Grow older, grow stronger.
What are the benefits of maintaining strength as you age?
- Picking up small grandchildren.
- Getting up unassisted after a fall.
- Carrying groceries.
- Walking distances.
- Reaching up to get items off top shelves.
- And, the list goes on!
As we age, our bodies undergo various physical changes. If we aren’t mindful of our health and dexterity, weakness and diseases that cause limited movement can slowly creep up on us. That’s why it’s important to maintain your strength –- so you’ll still be able to do things you enjoy when you retire … and to remain independent!
Strength-training makes it possible for you to keep muscle tissue, maintain bone health, improve mobility, and increase balance and coordination.
“You don’t need an expensive gym membership or personal trainer for strength-training,” says Nurse Dianne McFarland, Vice President of Clinical Services, CHI Living Communities. “Be careful, however, not to dive into exercise too quickly if you don’t already have a workout routine.”
Here are some simple movements that can help you slowly build your strength:
- Using a chair for support, sit down and stand up several times to do bodyweight squats. Breathe in as you squat, and breathe out as you push up out of the chair.
- Do wall press-ups. Stand about a foot away from a wall and slowly press against it with your hands extended at shoulder height. An alternative is to do knee push-ups from the floor, which strengthens your core.

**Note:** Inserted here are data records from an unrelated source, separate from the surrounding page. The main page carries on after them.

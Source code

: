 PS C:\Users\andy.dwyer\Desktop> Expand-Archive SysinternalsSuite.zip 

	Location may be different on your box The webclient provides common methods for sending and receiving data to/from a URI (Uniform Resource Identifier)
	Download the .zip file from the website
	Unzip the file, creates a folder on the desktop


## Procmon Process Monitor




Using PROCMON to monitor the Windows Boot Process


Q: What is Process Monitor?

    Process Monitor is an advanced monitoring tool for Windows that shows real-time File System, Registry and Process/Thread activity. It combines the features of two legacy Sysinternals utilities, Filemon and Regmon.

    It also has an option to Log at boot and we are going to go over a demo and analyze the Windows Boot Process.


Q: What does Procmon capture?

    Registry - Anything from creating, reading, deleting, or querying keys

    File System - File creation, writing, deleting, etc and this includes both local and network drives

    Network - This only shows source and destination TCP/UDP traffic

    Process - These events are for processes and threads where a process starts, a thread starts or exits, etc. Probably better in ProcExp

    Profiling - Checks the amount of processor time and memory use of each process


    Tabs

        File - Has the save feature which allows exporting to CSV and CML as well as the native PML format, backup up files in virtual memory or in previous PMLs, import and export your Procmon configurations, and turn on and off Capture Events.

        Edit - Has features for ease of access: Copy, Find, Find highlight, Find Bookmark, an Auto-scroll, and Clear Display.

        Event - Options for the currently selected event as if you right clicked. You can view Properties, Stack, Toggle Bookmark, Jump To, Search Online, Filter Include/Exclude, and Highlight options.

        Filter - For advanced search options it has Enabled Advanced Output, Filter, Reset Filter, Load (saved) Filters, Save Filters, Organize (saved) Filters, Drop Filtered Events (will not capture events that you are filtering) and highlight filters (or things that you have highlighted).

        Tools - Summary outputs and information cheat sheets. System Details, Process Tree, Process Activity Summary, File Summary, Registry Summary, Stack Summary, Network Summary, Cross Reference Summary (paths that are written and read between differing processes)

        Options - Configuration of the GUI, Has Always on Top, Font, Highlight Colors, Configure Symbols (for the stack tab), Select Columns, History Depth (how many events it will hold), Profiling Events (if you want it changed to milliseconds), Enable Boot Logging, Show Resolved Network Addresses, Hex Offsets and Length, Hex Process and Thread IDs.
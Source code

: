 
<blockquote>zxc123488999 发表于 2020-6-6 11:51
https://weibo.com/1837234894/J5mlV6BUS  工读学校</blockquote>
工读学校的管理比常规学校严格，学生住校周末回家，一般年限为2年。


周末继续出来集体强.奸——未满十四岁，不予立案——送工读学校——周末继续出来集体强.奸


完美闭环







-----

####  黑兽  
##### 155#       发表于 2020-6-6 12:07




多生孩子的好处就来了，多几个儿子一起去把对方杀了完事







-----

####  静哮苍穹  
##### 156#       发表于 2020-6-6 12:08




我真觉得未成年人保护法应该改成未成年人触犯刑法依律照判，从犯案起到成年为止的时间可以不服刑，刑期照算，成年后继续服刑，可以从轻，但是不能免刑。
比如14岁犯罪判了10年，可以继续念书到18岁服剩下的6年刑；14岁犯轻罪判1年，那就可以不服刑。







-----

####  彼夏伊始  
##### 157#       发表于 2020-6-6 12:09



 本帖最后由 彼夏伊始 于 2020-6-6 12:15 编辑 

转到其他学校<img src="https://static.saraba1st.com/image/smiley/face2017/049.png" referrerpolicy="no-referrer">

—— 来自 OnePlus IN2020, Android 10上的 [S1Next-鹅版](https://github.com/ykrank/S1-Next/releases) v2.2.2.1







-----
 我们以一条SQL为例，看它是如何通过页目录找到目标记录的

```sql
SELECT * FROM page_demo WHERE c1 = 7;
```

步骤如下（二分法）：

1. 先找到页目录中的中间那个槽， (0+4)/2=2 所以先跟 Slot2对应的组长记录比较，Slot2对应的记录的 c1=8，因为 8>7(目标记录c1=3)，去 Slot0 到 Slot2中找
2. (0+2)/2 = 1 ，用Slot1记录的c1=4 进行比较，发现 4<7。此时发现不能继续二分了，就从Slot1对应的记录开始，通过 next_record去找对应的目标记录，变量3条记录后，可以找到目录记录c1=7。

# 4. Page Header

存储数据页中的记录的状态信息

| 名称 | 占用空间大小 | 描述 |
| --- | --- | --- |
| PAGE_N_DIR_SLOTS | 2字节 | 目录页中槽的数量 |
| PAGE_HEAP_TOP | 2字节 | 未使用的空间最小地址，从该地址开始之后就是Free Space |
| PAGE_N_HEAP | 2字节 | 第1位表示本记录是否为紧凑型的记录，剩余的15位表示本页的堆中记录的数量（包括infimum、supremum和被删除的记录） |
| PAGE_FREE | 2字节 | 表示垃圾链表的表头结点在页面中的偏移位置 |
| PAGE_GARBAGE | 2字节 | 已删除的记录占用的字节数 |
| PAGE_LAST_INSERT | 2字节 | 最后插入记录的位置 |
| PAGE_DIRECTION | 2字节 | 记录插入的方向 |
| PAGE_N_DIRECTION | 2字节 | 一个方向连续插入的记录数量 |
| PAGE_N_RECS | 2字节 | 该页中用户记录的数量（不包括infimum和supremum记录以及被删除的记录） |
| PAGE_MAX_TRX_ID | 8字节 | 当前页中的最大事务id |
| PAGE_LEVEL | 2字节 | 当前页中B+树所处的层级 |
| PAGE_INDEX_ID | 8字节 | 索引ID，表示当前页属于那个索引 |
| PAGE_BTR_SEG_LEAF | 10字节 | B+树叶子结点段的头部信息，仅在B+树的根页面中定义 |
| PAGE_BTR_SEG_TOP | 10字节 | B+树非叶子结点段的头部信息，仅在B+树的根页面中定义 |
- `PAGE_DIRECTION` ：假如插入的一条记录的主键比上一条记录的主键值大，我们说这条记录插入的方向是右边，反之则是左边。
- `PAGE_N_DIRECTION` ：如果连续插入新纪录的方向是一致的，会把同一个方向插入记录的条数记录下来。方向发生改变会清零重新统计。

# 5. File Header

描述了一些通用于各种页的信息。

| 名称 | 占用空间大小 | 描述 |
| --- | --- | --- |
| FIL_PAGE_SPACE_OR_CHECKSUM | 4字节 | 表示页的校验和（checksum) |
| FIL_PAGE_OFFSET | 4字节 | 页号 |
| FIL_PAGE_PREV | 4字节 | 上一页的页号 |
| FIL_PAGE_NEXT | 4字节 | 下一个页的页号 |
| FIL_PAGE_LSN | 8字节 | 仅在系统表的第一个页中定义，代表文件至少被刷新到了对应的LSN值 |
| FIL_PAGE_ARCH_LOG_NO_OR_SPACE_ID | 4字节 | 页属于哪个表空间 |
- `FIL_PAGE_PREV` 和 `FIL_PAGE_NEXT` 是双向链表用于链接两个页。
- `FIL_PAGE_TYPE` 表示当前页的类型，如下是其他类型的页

- Walk. As simple as it sounds, walking is a great full-body workout that uses your muscles, improves balance, and boosts heart health! (During cooler months, walk in a mall, around the periphery of a big box store, or another public area that gives you space to move without barriers.)
“It’s never too late in life to start strength-training,” McFarland states. “Just be sure you check with your health care provider first before starting any new exercise routine.”